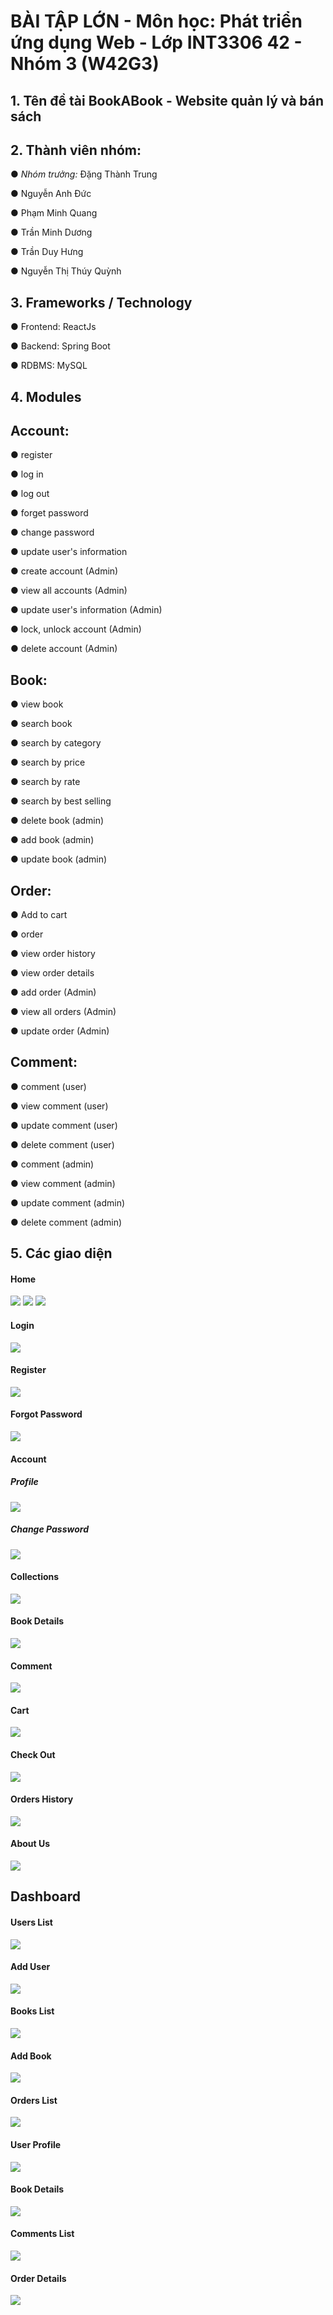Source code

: # BÀI TẬP LỚN - Môn học: Phát triển ứng dụng Web - Lớp INT3306 42 - Nhóm 3 (W42G3)

## 1. Tên đề tài BookABook - Website quản lý và bán sách


## 2. Thành viên nhóm:

● *Nhóm trưởng:* Đặng Thành Trung

● Nguyễn Anh Đức

● Phạm Minh Quang

● Trần Minh Dương

● Trần Duy Hưng

● Nguyễn Thị Thúy Quỳnh


## 3. Frameworks / Technology

● Frontend: ReactJs

● Backend: Spring Boot

● RDBMS: MySQL


## 4. Modules


## **Account:**

● register

● log in

● log out

● forget password

● change password

● update user's information

● create account (Admin)

● view all accounts (Admin)

● update user's information (Admin)

● lock, unlock account (Admin)

● delete account (Admin)

## **Book:**

● view book

● search book

● search by category

● search by price

● search by rate

● search by best selling

● delete book (admin)

● add book (admin)

● update book (admin)

## **Order:**

● Add to cart

● order

● view order history

● view order details

● add order (Admin)

● view all orders (Admin)

● update order (Admin)

## **Comment:**

● comment (user)

● view comment (user)

● update comment (user)

● delete comment (user)

● comment (admin)

● view comment (admin)

● update comment (admin)

● delete comment (admin)

## 5. Các giao diện

#### Home
<img src="https://live.staticflickr.com/65535/52560352941_f9ac082971_n.jpg">
<img src="https://live.staticflickr.com/65535/52560897838_9916438444_n.jpg">
<img src="https://live.staticflickr.com/65535/52560647659_6b357aa2e0_n.jpg">

#### Login
<img src="https://live.staticflickr.com/65535/52560861533_4d74fe6ac0.jpg">

#### Register
<img src="https://live.staticflickr.com/65535/52560861553_e672bf3dcb_c.jpg">

#### Forgot Password
<img src="https://live.staticflickr.com/65535/52561647208_8877765263_z.jpg">

#### Account

##### Profile
<img src="https://live.staticflickr.com/65535/52560789475_e0b0a6f767_w.jpg">

##### Change Password
<img src="https://live.staticflickr.com/65535/52559864152_effc60cec5.jpg">

#### Collections
<img src="https://live.staticflickr.com/65535/52560315951_c0b1d71985_w.jpg">

#### Book Details
<img src="https://live.staticflickr.com/65535/52560611634_8143fcbd9e_w.jpg">

#### Comment
<img src="https://live.staticflickr.com/65535/52561647178_c6fa0e45f3_z.jpg">

#### Cart
<img src="https://live.staticflickr.com/65535/52559864297_38fac96346_z.jpg">

#### Check Out
<img src="https://live.staticflickr.com/65535/52560316036_75fa19debd.jpg">

#### Orders History
<img src="https://live.staticflickr.com/65535/52561009378_a9c3879df3.jpg">

#### About Us
<img src="https://live.staticflickr.com/65535/52560457691_903338d138_n.jpg">

## Dashboard

#### Users List
<img src="https://live.staticflickr.com/65535/52560789660_70e96d6111_z.jpg">

#### Add User
<img src="https://live.staticflickr.com/65535/52560861733_d2e0f2d6c2_z.jpg">

#### Books List
<img src="https://live.staticflickr.com/65535/52559864342_a5dd3396eb_z.jpg">

#### Add Book
<img src="https://live.staticflickr.com/65535/52559864352_356420f4d3_z.jpg">

#### Orders List
<img src="https://live.staticflickr.com/65535/52559864367_b21c5da683_z.jpg">

#### User Profile
<img src="https://live.staticflickr.com/65535/52559864392_217799793e.jpg">

#### Book Details
<img src="https://live.staticflickr.com/65535/52560789770_ce79f80d27_z.jpg">

#### Comments List
<img src="https://live.staticflickr.com/65535/52560861773_ae14733f81_z.jpg">

#### Order Details
<img src="https://live.staticflickr.com/65535/52560861788_88ac153090_w.jpg">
++++++
Every entry must be transcribed exactly. Pictures do not belong in the copy.

Source code

: # BÀI TẬP LỚN - Môn học: Phát triển ứng dụng Web - Lớp INT3306 42 - Nhóm 3 (W42G3)

## 1. Tên đề tài BookABook - Website quản lý và bán sách


## 2. Thành viên nhóm:

● *Nhóm trưởng:* Đặng Thành Trung

● Nguyễn Anh Đức

● Phạm Minh Quang

● Trần Minh Dương

● Trần Duy Hưng

● Nguyễn Thị Thúy Quỳnh


## 3. Frameworks / Technology

● Frontend: ReactJs

● Backend: Spring Boot

● RDBMS: MySQL


## 4. Modules


## **Account:**

● register

● log in

● log out

● forget password

● change password

● update user's information

● create account (Admin)

● view all accounts (Admin)

● update user's information (Admin)

● lock, unlock account (Admin)

● delete account (Admin)

## **Book:**

● view book

● search book

● search by category

● search by price

● search by rate

● search by best selling

● delete book (admin)

● add book (admin)

● update book (admin)

## **Order:**

● Add to cart

● order

● view order history

● view order details

● add order (Admin)

● view all orders (Admin)

● update order (Admin)

## **Comment:**

● comment (user)

● view comment (user)

● update comment (user)

● delete comment (user)

● comment (admin)

● view comment (admin)

● update comment (admin)

● delete comment (admin)

## 5. Các giao diện

#### Home
<img src="https://live.staticflickr.com/65535/52560352941_f9ac082971_n.jpg">
<img src="https://live.staticflickr.com/65535/52560897838_9916438444_n.jpg">
<img src="https://live.staticflickr.com/65535/52560647659_6b357aa2e0_n.jpg">

#### Login
<img src="https://live.staticflickr.com/65535/52560861533_4d74fe6ac0.jpg">

#### Register
<img src="https://live.staticflickr.com/65535/52560861553_e672bf3dcb_c.jpg">

#### Forgot Password
<img src="https://live.staticflickr.com/65535/52561647208_8877765263_z.jpg">

#### Account

##### Profile
<img src="https://live.staticflickr.com/65535/52560789475_e0b0a6f767_w.jpg">

##### Change Password
<img src="https://live.staticflickr.com/65535/52559864152_effc60cec5.jpg">

#### Collections
<img src="https://live.staticflickr.com/65535/52560315951_c0b1d71985_w.jpg">

#### Book Details
<img src="https://live.staticflickr.com/65535/52560611634_8143fcbd9e_w.jpg">

#### Comment
<img src="https://live.staticflickr.com/65535/52561647178_c6fa0e45f3_z.jpg">

#### Cart
<img src="https://live.staticflickr.com/65535/52559864297_38fac96346_z.jpg">

#### Check Out
<img src="https://live.staticflickr.com/65535/52560316036_75fa19debd.jpg">

#### Orders History
<img src="https://live.staticflickr.com/65535/52561009378_a9c3879df3.jpg">

#### About Us
<img src="https://live.staticflickr.com/65535/52560457691_903338d138_n.jpg">

## Dashboard

#### Users List
<img src="https://live.staticflickr.com/65535/52560789660_70e96d6111_z.jpg">

#### Add User
<img src="https://live.staticflickr.com/65535/52560861733_d2e0f2d6c2_z.jpg">

#### Books List
<img src="https://live.staticflickr.com/65535/52559864342_a5dd3396eb_z.jpg">

#### Add Book
<img src="https://live.staticflickr.com/65535/52559864352_356420f4d3_z.jpg">

#### Orders List
<img src="https://live.staticflickr.com/65535/52559864367_b21c5da683_z.jpg">

#### User Profile
<img src="https://live.staticflickr.com/65535/52559864392_217799793e.jpg">

#### Book Details
<img src="https://live.staticflickr.com/65535/52560789770_ce79f80d27_z.jpg">

#### Comments List
<img src="https://live.staticflickr.com/65535/52560861773_ae14733f81_z.jpg">

#### Order Details
<img src="https://live.staticflickr.com/65535/52560861788_88ac153090_w.jpg">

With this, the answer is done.